Promesas y obras

En muchos espacios, incluidos foros internacionales, nos empeñamos en definir a la República Dominicana como un país en vías de desarrollo, pero a lo interno, si hacemos un análisis económico y social, no es así.
No hay un día en que no se haga un reclamo, una manifestación, una movilización, un recordatorio de una promesa incumplida. Así vemos pliegos de demandas diversas, presentadas por asociaciones y federaciones de juntas de vecinos que denuncian el pésimo estado de las escuelas, avenidas y calles, así como la carencia de agua potable, energía eléctrica, mal servicio de la recogida de basura y otros servicios sociales, que no existen o están en condiciones muy precarias.

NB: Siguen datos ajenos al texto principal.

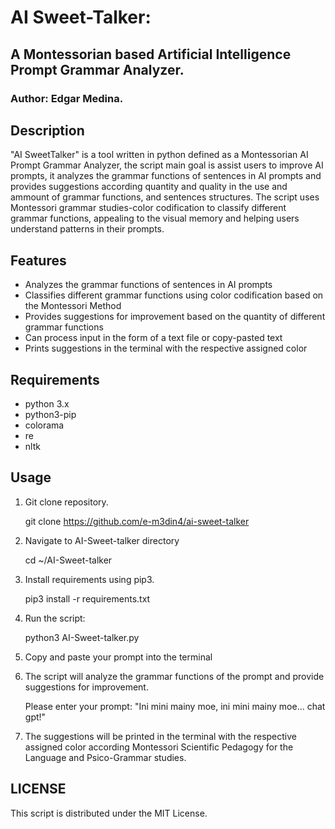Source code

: # AI Sweet-Talker:
## A Montessorian based Artificial Intelligence Prompt Grammar Analyzer.
### Author: Edgar Medina.

## Description

"AI SweetTalker" is a tool written in python defined as a Montessorian AI Prompt Grammar Analyzer, the script main goal is assist users to improve AI prompts, it analyzes the grammar functions of sentences in AI prompts and provides suggestions according quantity and quality in the use and ammount of grammar functions, and sentences structures. The script uses Montessori grammar studies-color codification to classify different grammar functions, appealing to the visual memory and helping users understand patterns in their prompts. 

## Features

- Analyzes the grammar functions of sentences in AI prompts
- Classifies different grammar functions using color codification based on the Montessori Method
- Provides suggestions for improvement based on the quantity of different grammar functions
- Can process input in the form of a text file or copy-pasted text
- Prints suggestions in the terminal with the respective assigned color 

## Requirements

- python 3.x
- python3-pip
- colorama 
- re 
- nltk

## Usage

1. Git clone repository.

	git clone https://github.com/e-m3din4/ai-sweet-talker

2. Navigate to AI-Sweet-talker directory

	cd ~/AI-Sweet-talker

3. Install requirements using pip3.

	pip3 install -r requirements.txt

4.  Run the script:

	python3 AI-Sweet-talker.py 

5. Copy and paste your prompt into the terminal

5. The script will analyze the grammar functions of the prompt and provide suggestions for improvement.

	Please enter your prompt: "Ini mini mainy moe, ini mini mainy moe... chat gpt!" 

6. The suggestions will be printed in the terminal with the respective assigned color according Montessori Scientific Pedagogy for the Language and Psico-Grammar studies.

## LICENSE

This script is distributed under the MIT License.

Lo cierto, si hacemos una lectura objetiva de tal situación, es que la República Dominicana, más que hacia el camino del desarrollo, parece estacionada en una etapa crítica del subdesarrollo.

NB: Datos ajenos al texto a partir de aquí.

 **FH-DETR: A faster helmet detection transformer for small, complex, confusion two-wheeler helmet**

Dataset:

En muchas oportunidades se ha dicho que la educación produce desarrollo. Y produce desarrollo un servicio permanente de energía eléctrica.
En cambio, las deficiencias en uno y otro servicio, para solo mencionar dos, abren un camino hacia el retroceso, hacia la ignorancia; y sobre todo, nos pone de frente ante un panorama que disuade la inversión y espanta a los inversionistas, tanto nacionales como extranjeros.
Entre la percepción de que somos un país en vías de desarrollo y la cruda realidad, nos quedamos con la verdad de los indicios, que habla por sí sola. Necesitamos una República Dominicana con soluciones eficaces e inmediatas ante problemas simples, y con sincera voluntad política para resolverlos.